En tout cas, l'événement justifia les espérances de Jacob Spon. Bossuet répondit de Saint-Germain à l'abbé Nicaise, le 9 février 1679 : « Vous pouvez assurer M. Spon, Monsieur, que ses Miscellanea seront bien reçus de Mer le Dauphin et qu'il peut les lui dédier, aussi bien que sa Réponse à la Guilletière. Nous avons estimé son dictionnaire. Pour son In te Domine, speravi (élucubration protestante de Spon), il nous a paru ce qu'il était, c'est-à-dire ridicule et profane.

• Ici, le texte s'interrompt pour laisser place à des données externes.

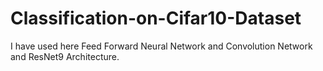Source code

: # Classification-on-Cifar10-Dataset
I have used here Feed Forward Neural Network and Convolution Network and ResNet9 Architecture.
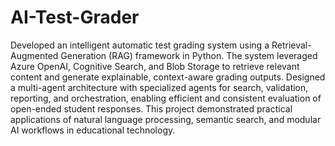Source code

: # AI-Test-Grader

Developed an intelligent automatic test grading system using a Retrieval-Augmented Generation (RAG) framework in Python. The system leveraged Azure OpenAI, Cognitive Search, and Blob Storage to retrieve relevant content and generate explainable, context-aware grading outputs. Designed a multi-agent architecture with specialized agents for search, validation, reporting, and orchestration, enabling efficient and consistent evaluation of open-ended student responses. This project demonstrated practical applications of natural language processing, semantic search, and modular AI workflows in educational technology.
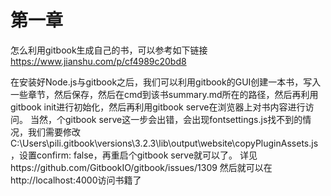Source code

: # 第一章

怎么利用gitbook生成自己的书，可以参考如下链接
https://www.jianshu.com/p/cf4989c20bd8

在安装好Node.js与gitbook之后，我们可以利用gitbook的GUI创建一本书，写入一些章节，然后保存，然后在cmd到该书summary.md所在的路径，然后再利用gitbook init进行初始化，然后再利用gitbook serve在浏览器上对书内容进行访问。
当然，个gitbook serve这一步会出错，会出现fontsettings.js找不到的情况，我们需要修改C:\Users\pili\.gitbook\versions\3.2.3\lib\output\website\copyPluginAssets.js，设置confirm: false，再重启个gitbook serve就可以了。
详见https://github.com/GitbookIO/gitbook/issues/1309
然后就可以在http://localhost:4000访问书籍了

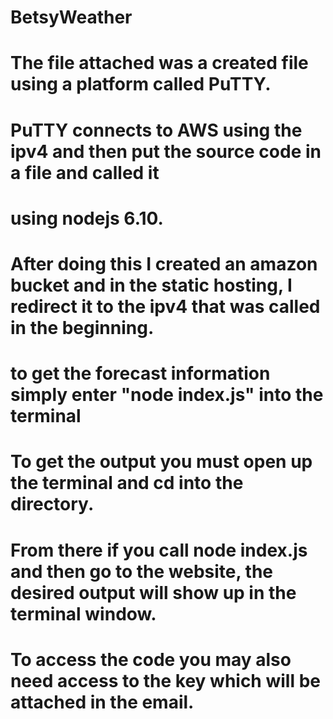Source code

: # BetsyWeather
# The file attached was a created file using a platform called PuTTY.
# PuTTY connects to AWS using the ipv4 and then put the source code in a file and called it
# using nodejs 6.10.
# After doing this I created an amazon bucket and in the static hosting, I redirect it to the ipv4 that was called in the beginning.
# to get the forecast information simply enter "node index.js" into the terminal
# To get the output you must open up the terminal and cd into the directory.
# From there if you call node index.js and then go to the website, the desired output will show up in the terminal window.
# To access the code you may also need access to the key which will be attached in the email.
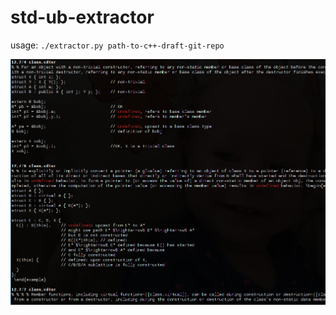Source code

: # std-ub-extractor

usage: `./extractor.py path-to-c++-draft-git-repo`

![screenshot](https://raw.githubusercontent.com/szborows/std-ub-extractor/master/screenshot.png)

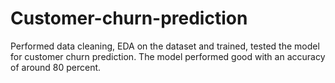 # Customer-churn-prediction
Performed data cleaning, EDA on the dataset and trained, tested the model for customer churn prediction. The model performed good with an accuracy of around 80 percent.
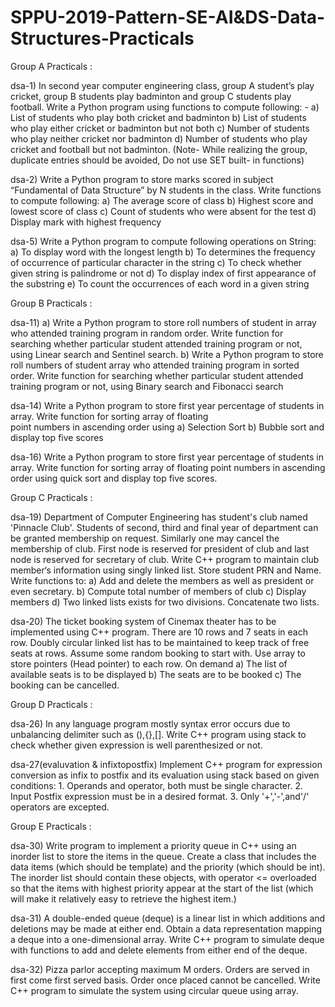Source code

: # SPPU-2019-Pattern-SE-AI&DS-Data-Structures-Practicals

Group A Practicals :

dsa-1) In second year computer engineering class, group A student’s play cricket, group B students play badminton and group C 
       students play football.
       Write a Python program using functions to compute following: -
				a)	List of students who play both cricket and badminton
				b)	List of students who play either cricket or badminton but not both
				c)	Number of students who play neither cricket nor badminton
				d)	Number of students who play cricket and football but not badminton.
		(Note- While realizing the group, duplicate entries should be avoided, Do not use SET built- in functions)

dsa-2) 	Write a Python program to store marks scored in subject “Fundamental of Data Structure” by N students in the class. Write 			functions to compute following:
				a)	The average score of class
				b)	Highest score and lowest score of class
				c)	Count of students who were absent for the test
				d)	Display mark with highest frequency

dsa-5)  Write a Python program to compute following operations on String:
				a)	To display word with the longest length
				b)	To determines the frequency of occurrence of particular character in the string
				c)	To check whether given string is palindrome or not
				d)	To display index of first appearance of the substring
				e)	To count the occurrences of each word in a given string

Group B Practicals :

dsa-11) a) Write a Python program to store roll numbers of student in array who attended training program in random order. Write 
		function for searching whether particular student attended training program or not, using Linear search and Sentinel search.
		b) Write a Python program to store roll numbers of student array who attended training program in sorted order. Write function for searching whether particular student attended training program or not, using Binary search and Fibonacci search

dsa-14) Write a Python program to store first year percentage of students in array. Write function for sorting array of floating 	
		point numbers in ascending order using
				a)	Selection Sort
				b)	Bubble sort and display top five scores

dsa-16) Write a Python program to store first year percentage of students in array. Write function for sorting array of floating
		point numbers in ascending order using quick sort and display top five scores.
 
Group C Practicals :

dsa-19) Department of Computer Engineering has student's club named 'Pinnacle Club'. Students of second, third and final year of
        department can be granted membership on request. Similarly one may cancel the membership of club. First node is reserved for president of club and last node is reserved for secretary of club. Write C++ program to maintain club member‘s information using singly linked list. Store student PRN and Name. Write functions to:
				a)	Add and delete the members as well as president or even secretary.
				b)	Compute total number of members of club
				c)	Display members
				d)	Two linked lists exists for two divisions. Concatenate two lists.

dsa-20) The ticket booking system of Cinemax theater has to be implemented using C++ program. There are 10 rows and 7 seats in each
        row. Doubly circular linked list has to be maintained to keep track of free seats at rows. Assume some random booking to start with. Use array to store pointers (Head pointer) to each row. On demand
				a)	The list of available seats is to be displayed
				b)	The seats are to be booked
				c)	The booking can be cancelled.

Group D Practicals :

dsa-26) In any language program mostly syntax error occurs due to unbalancing delimiter such as (),{},[]. Write C++ program using
        stack to check whether given expression is well parenthesized or not.

dsa-27(evaluvation & infixtopostfix) Implement C++ program for expression conversion as infix to postfix and its evaluation using
				stack based on given conditions:
				1. Operands and operator, both must be single character.
				2. Input Postfix expression must be in a desired format.
				3. Only '+','-',and'/' operators are excepted.

Group E Practicals :

dsa-30) Write program to implement a priority queue in C++ using an inorder list to store the items in the queue. Create a class that 
		includes the data items (which should be template) and the priority (which should be int). The inorder list should contain these objects, with operator <= overloaded so that the items with highest priority appear at the start of the list (which will make it relatively easy to retrieve the highest item.) 

dsa-31) A double-ended queue (deque) is a linear list in which additions and deletions may be made at either end. Obtain a data 
		representation mapping a deque into a one-dimensional array. Write C++ program to simulate deque with functions to add and delete elements from either end of the deque.

dsa-32) Pizza parlor accepting maximum M orders. Orders are served in first come first served basis. Order once placed cannot be 
		cancelled. Write C++ program to simulate the system using circular queue using array.



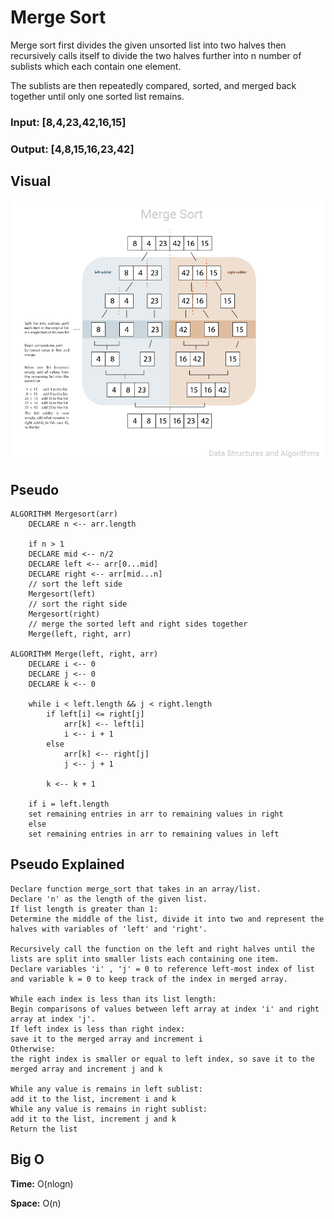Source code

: # Merge Sort

Merge sort first divides the given unsorted list into two halves then recursively calls itself to divide the two halves further into n number of sublists which each contain one element.

The sublists are then repeatedly compared, sorted, and merged back together until only one sorted list remains.

### Input: [8,4,23,42,16,15]
### Output: [4,8,15,16,23,42]


## Visual

![](assets/merge_sort.png)

## Pseudo

    ALGORITHM Mergesort(arr)
        DECLARE n <-- arr.length

        if n > 1
        DECLARE mid <-- n/2
        DECLARE left <-- arr[0...mid]
        DECLARE right <-- arr[mid...n]
        // sort the left side
        Mergesort(left)
        // sort the right side
        Mergesort(right)
        // merge the sorted left and right sides together
        Merge(left, right, arr)

    ALGORITHM Merge(left, right, arr)
        DECLARE i <-- 0
        DECLARE j <-- 0
        DECLARE k <-- 0

        while i < left.length && j < right.length
            if left[i] <= right[j]
                arr[k] <-- left[i]
                i <-- i + 1
            else
                arr[k] <-- right[j]
                j <-- j + 1

            k <-- k + 1

        if i = left.length
        set remaining entries in arr to remaining values in right
        else
        set remaining entries in arr to remaining values in left

## Pseudo Explained

    Declare function merge_sort that takes in an array/list.
    Declare 'n' as the length of the given list.
    If list length is greater than 1:
    Determine the middle of the list, divide it into two and represent the halves with variables of 'left' and 'right'.

    Recursively call the function on the left and right halves until the lists are split into smaller lists each containing one item.
    Declare variables 'i' , 'j' = 0 to reference left-most index of list and variable k = 0 to keep track of the index in merged array.

    While each index is less than its list length:
    Begin comparisons of values between left array at index 'i' and right array at index 'j'.
    If left index is less than right index:
    save it to the merged array and increment i
    Otherwise:
    the right index is smaller or equal to left index, so save it to the merged array and increment j and k

    While any value is remains in left sublist:
    add it to the list, increment i and k
    While any value is remains in right sublist:
    add it to the list, increment j and k
    Return the list

## Big O

**Time:** O(nlogn)

**Space:** O(n)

Au surplus, j'ai ouï dire qu'il y avait quelques bonnes remarques dans son livre car pour moi, je n'en ai rien lu; mais j'ai lu avec grand plaisir tout le Voyage de M. Spon, plein de belles observations et de recherches curieuses de l'antiquité. Il a donné au public une bonne opinion de son érudition, qui prépare bien les voies à ses Miscellanea. » Et alors l'excellent prélat se donnait la peine de corriger lui-même l'inscription latine qui devait servir pour la dédicace de l'ouvrage au Dauphin : « Je ne sais, écrivait-il, ce que peut signifier parmi nous le principi juventutis, ni le tutelari genio pacis. Pour le a divis concesso, l'allusion en est ingénieuse; mais il est païen, et s'il faut imiter les anciens, c'est principalement en ce qu'ils ont fait leurs inscriptions selon leurs mœurs et leur religion, sans y rien mêler d'étranger. Les auteurs exacts n'approuveront pas qu'on se serve du mot divi pour les saints, quoique les catholiques s'en soient servis aussi bien que les protestants. Dans

l'inscription pour le roi, il y a trois adverbes de suite, celeriter, fortiter, audacter, ce qui est du style affecté plutôt que de la grandeur qui convient aux inscriptions: je les ôterais tous. trois. Je doute aussi un peu du mot conculcatis, et je ne sais si ce mot se trouve en ce genre; il paraît un peu trop figuré et trop éloigné de la simplicité. Je ne sais si pace data ne serait pas mieux qu'oblata. Le reste est excellent. >>

Un latiniste comme notre savant doyen de la Faculté des Lettres pourrait nous dire jusqu'à quel point Bossuet se montre cicéronien, émérite dans ces remarques, dont la justesse parut telle à Jacob Spon qu'il les suivit exactement dans la dédicace des Miscellanea.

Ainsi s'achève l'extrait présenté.